Excellent juxtaposition of sweetness and malice!
Not all the SECMARK stuff is in Rawhide yet, as far as I can tell.
http://people.redhat.com/jmorris/selinux/secmark/ has the secmark-2.0 tarball.
Note that parts of this have already made it upstream (for example, the patch
to serefpolicy is upstreamed already, and the kernel parts are in Linus's
tree already. I did have to patch iptables though, and add a rc.d script
to set it up during boot...
I've appended a writeup James Morris did on Secmark 1.1, which gives some hints
of how to set it up.
Is all of this on track to be included in FC6? And in particular, how
is the rc.d scripting planned to work?
email message attachment, "forwarded message"

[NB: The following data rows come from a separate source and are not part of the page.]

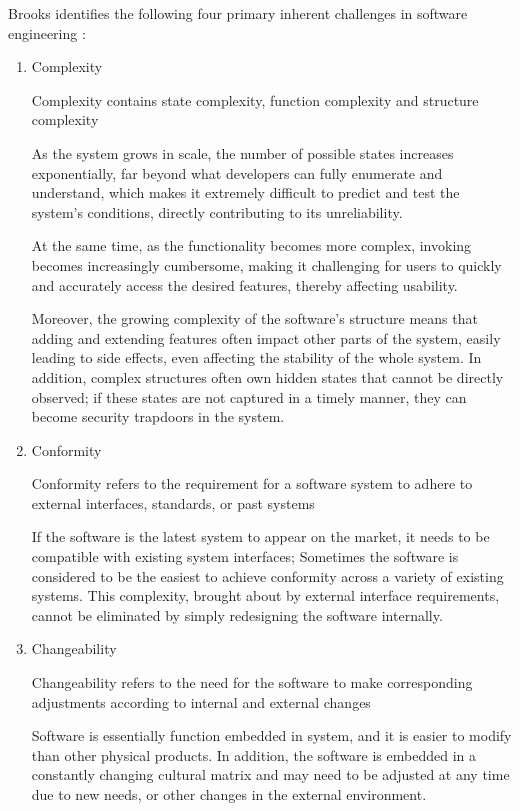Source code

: \documentclass[11pt]{article}
\begin{document}
Brooks identifies the following four primary inherent challenges in software engineering \cite{brooks1987no}:
\begin{enumerate}
\item Complexity 

Complexity contains state complexity, function complexity and structure complexity

   As the system grows in scale, the number of possible states increases exponentially, far beyond what developers can fully enumerate and understand, which makes it extremely difficult to predict and test the system’s conditions, directly contributing to its unreliability. 

   At the same time, as the functionality becomes more complex, invoking becomes increasingly cumbersome, making it challenging for users to quickly and accurately access the desired features, thereby affecting usability. 

   Moreover, the growing complexity of the software's structure means that adding and extending features often impact other parts of the system, easily leading to side effects, even affecting the stability of the whole system. In addition, complex structures often own hidden states that cannot be directly observed; if these states are not captured in a timely manner, they can become security trapdoors in the system.

\item Conformity

Conformity refers to the requirement for a software system to adhere to external interfaces, standards, or past systems

   If the software is the latest system to appear on the market, it needs to be compatible with existing system interfaces; Sometimes the software is considered to be the easiest to achieve conformity across a variety of existing systems. This complexity, brought about by external interface requirements, cannot be eliminated by simply redesigning the software internally.

\item Changeability

Changeability refers to the need for the software to make corresponding adjustments according to internal and external changes

   Software is essentially function embedded in system, and it is easier to modify than other physical products. In addition, the software is embedded in a constantly changing cultural matrix and may need to be adjusted at any time due to new needs, or other changes in the external environment.


\end{enumerate}
\end{document}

> -------- Forwarded Message --------
> From: James Morris <jmorris(a)namei.org>
> To: selinux(a)tycho.nsa.gov
> Cc: netdev(a)vger.kernel.org, netfilter-devel(a)lists.netfilter.org,
> Stephen Smalley <sds(a)tycho.nsa.gov>, Daniel J Walsh
> <dwalsh(a)redhat.com>, Karl MacMillan <kmacmillan(a)tresys.com>, Patrick
> McHardy <kaber(a)trash.net>, David S. Miller <davem(a)davemloft.net>,
> Thomas Bleher <bleher(a)informatik.uni-muenchen.de>
> Subject: [RFC] SECMARK 1.1
> Date: Sun, 14 May 2006 02:03:31 -0400 (EDT)
>
--snip--
Enforcing mode in FC6T1 currently prevents certain network traffic, so
I've gone to Permissive as a workaround. I'm a bit of a neophyte when
it comes to SELinux. Shall I presume ya'll know how to fix this and I
should just wait quietly for the fix to trickle down to me?